Philosophie d’abord
Dans cet ouvrage, Still ne nous parle que de philosophie [6], c’est-à-dire qu’il nous indique quel état d’esprit adopter, comment évaluer l’organisme en partant du normal afin de comprendre l’anormal. Il s’attache à un modèle général et simple, applicable pour observer et traiter efficacement le patient. Il nous montre sans cesse dans quel esprit doit observer et travailler l’ostéopathe. Il ne fournit aucune technique. Il en fournira d’ailleurs très peu dans ses ouvrages. Il semble que cela ait été de sa part délibéré : « Je désire exprimer clairement qu’il existe de nombreux moyens pour ajuster les os.

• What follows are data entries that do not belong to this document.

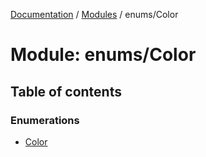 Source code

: [Documentation](../README.md) / [Modules](../modules.md) / enums/Color

# Module: enums/Color

## Table of contents

### Enumerations

- [Color](../enums/enums_Color.Color.md)
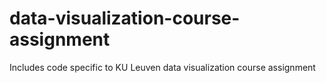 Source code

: # data-visualization-course-assignment
Includes code specific to KU Leuven data visualization course assignment
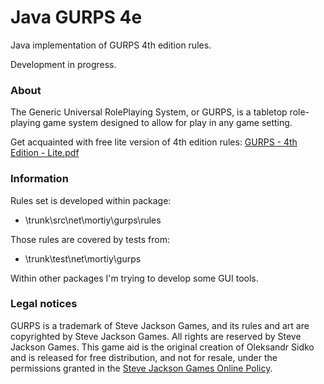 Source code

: # Java GURPS 4e

Java implementation of GURPS 4th edition rules.

Development in progress.

### About

The Generic Universal RolePlaying System, or GURPS, is a tabletop role-playing game system designed to allow for play in any game setting.

Get acquainted with free lite version of 4th edition rules: <a href="/blob/master/trunk/rules/GURPS%20-%204th%20Edition%20-%20Lite.pdf?raw=true">GURPS - 4th Edition - Lite.pdf</a>

### Information

Rules set is developed within package:
  - \trunk\src\net\mortiy\gurps\rules

Those rules are covered by tests from:
  - \trunk\test\net\mortiy\gurps

Within other packages I'm trying to develop some GUI tools.

### Legal notices

GURPS is a trademark of Steve Jackson Games, and its rules and art are copyrighted by Steve Jackson Games. 
All rights are reserved by Steve Jackson Games. 
This game aid is the original creation of Oleksandr Sidko and is released for free distribution, 
and not for resale, under the permissions granted in the <a href="http://www.sjgames.com/general/online_policy.html">Steve Jackson Games Online Policy</a>.
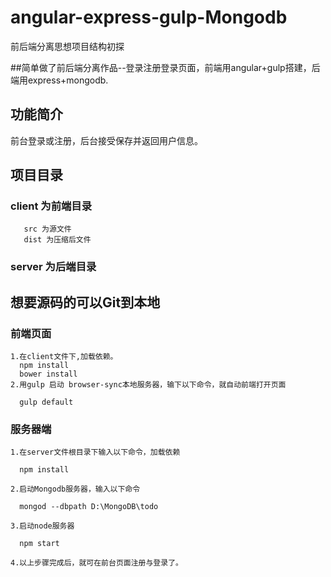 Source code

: # angular-express-gulp-Mongodb
前后端分离思想项目结构初探

##简单做了前后端分离作品--登录注册登录页面，前端用angular+gulp搭建，后端用express+mongodb.
## 功能简介
   前台登录或注册，后台接受保存并返回用户信息。
## 项目目录
   ### client 为前端目录
   
       src 为源文件
       dist 为压缩后文件
       
   ### server 为后端目录
   
## 想要源码的可以Git到本地

 ### 前端页面   
    1.在client文件下,加载依赖。
      npm install
      bower install
    2.用gulp 启动 browser-sync本地服务器，输下以下命令，就自动前端打开页面
      
      gulp default
      
 ### 服务器端
    1.在server文件根目录下输入以下命令，加载依赖
    
      npm install
    
    2.启动Mongodb服务器，输入以下命令
    
      mongod --dbpath D:\MongoDB\todo
      
    3.启动node服务器
      
      npm start
      
    4.以上步骤完成后，就可在前台页面注册与登录了。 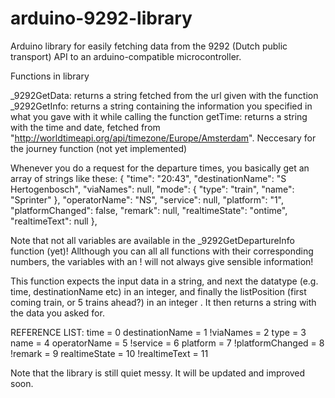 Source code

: # arduino-9292-library
Arduino library for easily fetching data from the 9292 (Dutch public transport) API to an arduino-compatible microcontroller.


Functions in library

_9292GetData: returns a string fetched from the url given with the function
_9292GetInfo: returns a string containing the information you specified in what you gave with it while calling the function
getTime: returns a string with the time and date, fetched from "http://worldtimeapi.org/api/timezone/Europe/Amsterdam". Neccesary for the journey function (not yet implemented)
	
	
Whenever you do a request for the departure times, you basically get an array of strings like these:
		{
          "time": "20:43",
          "destinationName": "S Hertogenbosch",
          "viaNames": null,
          "mode": {
            "type": "train",
            "name": "Sprinter"
          },
          "operatorName": "NS",
          "service": null,
          "platform": "1",
          "platformChanged": false,
          "remark": null,
          "realtimeState": "ontime",
          "realtimeText": null
        },
		
Note that not all variables are available in the _9292GetDepartureInfo function (yet)! 
Allthough you can all all functions with their corresponding numbers, the variables with an ! will not always give sensible information!

This function expects the input data in a string, and next the datatype (e.g. time, destinationName etc) in an integer, 
and finally the listPosition (first coming train, or 5 trains ahead?) in an integer . It then returns a string with the data you asked for.
		
REFERENCE LIST:
		time = 0
		destinationName = 1
		!viaNames = 2
		type = 3
		name = 4
		operatorName = 5
		!service = 6
		platform = 7
		!platformChanged = 8
		!remark = 9
		realtimeState = 10
		!realtimeText = 11
		
Note that the library is still quiet messy. It will be updated and improved soon.
		
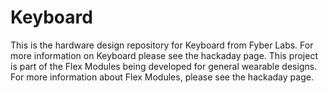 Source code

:Keyboard
========

This is the hardware design repository for Keyboard from Fyber Labs.  For more information on
Keyboard please see the hackaday page.  This project is part of the Flex Modules being developed
for general wearable designs.  For more information about Flex Modules, please see the hackaday page.

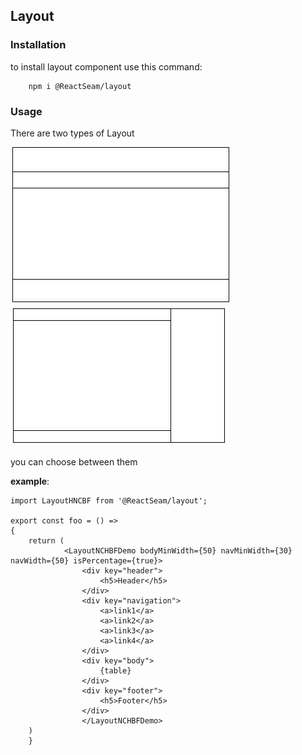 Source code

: 
## Layout


### Installation
to install layout component use this command:
    
        npm i @ReactSeam/layout
### Usage
There are two types of Layout 

![alt text](LayoutHNCBF.JPG)
![alt text](LayoutNCHBF.JPG)

you can choose between them

<b>example</b>:

    import LayoutHNCBF from '@ReactSeam/layout';

    export const foo = () =>
    {
        return (
    			<LayoutNCHBFDemo bodyMinWidth={50} navMinWidth={30} navWidth={50} isPercentage={true}>
        			<div key="header">
        				<h5>Header</h5>
        			</div>
        			<div key="navigation">
        				<a>link1</a>
        				<a>link2</a>
        				<a>link3</a>
        				<a>link4</a>
        			</div>
        			<div key="body">
        				{table}
        			</div>
        			<div key="footer">
        				<h5>Footer</h5>
        			</div>
					</LayoutNCHBFDemo>
        )
		}
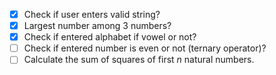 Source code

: - [x] Check if user enters valid string?
- [x] Largest number among 3 numbers?
- [x] Check if entered alphabet if vowel or not?
- [ ] Check if entered number is even or not (ternary operator)?
- [ ] Calculate the sum of squares of first *n* natural numbers. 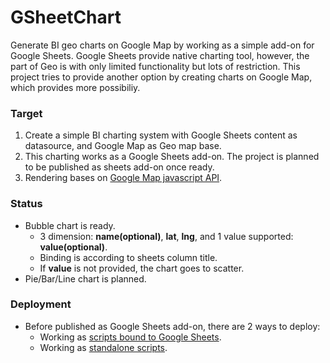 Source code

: # GSheetChart
Generate BI geo charts on Google Map by working as a simple add-on for Google Sheets. Google Sheets provide native charting tool, however, the part of Geo is with only limited functionality but lots of restriction. This project tries to provide another option by creating charts on Google Map, which provides more possibiliy.

### Target
1. Create a simple BI charting system with Google Sheets content as datasource, and Google Map as Geo map base.
2. This charting works as a Google Sheets add-on. The project is planned to be published as sheets add-on once ready.
3. Rendering bases on [Google Map javascript API](https://developers.google.com/maps/documentation/javascript/).

### Status
* Bubble chart is ready.
  - 3 dimension: **name(optional)**, **lat**, **lng**, and 1 value supported: **value(optional)**. 
  - Binding is according to sheets column title. 
  - If **value** is not provided, the chart goes to scatter.
* Pie/Bar/Line chart is planned.

### Deployment
* Before published as Google Sheets add-on, there are 2 ways to deploy:
  * Working as [scripts bound to Google Sheets](https://developers.google.com/apps-script/guides/bound).
  * Working as [standalone scripts](https://developers.google.com/apps-script/guides/standalone).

Et lorsqu’un praticien n’utilise pas la même méthode qu’un autre, cela ne démontre aucunement de l’ignorance criminelle de la part de l’un ou de l’autre, mais simplement deux moyens différents pour obtenir le même résultat... Chaque praticien devrait utiliser son jugement personnel et choisir sa propre méthode pour ajuster tous les os du corps. Le problème n’est pas d’imiter ce que font avec succès quelques praticiens, mais de ramener un os de l’anormal au normal. » (Still, 2001, 44) [7].
De multiples sources
Le modèle ostéopathique s’est élaboré lentement, Still désirant accompagner son savoir faire d’un savoir penser.
« Il naquit fils d’Abram Still, un prêcheur méthodiste itinérant de la frontière, de telle sorte que la doctrine méthodiste du perfectionnisme imprégna sa philosophie, tout comme elle imprégna d’une manière ou d’une autre l’ensemble de la pensée et de l’activité américaine du dix-neuvième siècle. […] Quelques philosophes étendirent le concept de perfectionnisme à ce qu’ils percevaient comme l’étape logique ultérieure et demandèrent : si Dieu est parfait, comment toute chose par Lui créée, y compris le genre humain, pourrait-elle être imparfaite ? Telle fut la position de Still. »
Expérimentateur sans limites, il est allé chercher dans tous les domaines s’offrant à sa curiosité : « L’univers de Still ne fut plus jamais le même après qu’il se soit accordé à la pensée des transcendantalistes,[8] des universalistes,[9] des spiritualistes,[10] des mesméristes [11] et des phrénologistes,[12] chacun d’eux étant le fer de lance de mouvements fondés sur un monde centré sur l’humain fonctionnant selon des lois naturelles. Leurs idées firent vibrer toute la pensée américaine du dix neuvième siècle et ouvrirent la voie à l’acceptation de la théorie de l’évolution. Bien que l’ostéopathie soit née à la frontière,[13] Still a bénéficié du flux incessant d’idées du dix neuvième siècle, formulant sa science à partir de la phrénologie, du mesmérisme ou du magnétisme, du reboutement, du spiritualisme, du perfectionnisme, de la mécanique, et des concepts évolutionnistes. Comme la vie de Still peut être mieux comprise en le replaçant dans le monde de son temps, la première partie de ce livre est consacrée à l’environnement familial de Still. La seconde partie s’intéresse à l’histoire personnelle de Still, pour montrer aussi précisément que possible les choix qui se présentèrent à lui à cette époque. » (Trowbridge, 1998, 15-17) (Trowbridge, 1999, 15-16).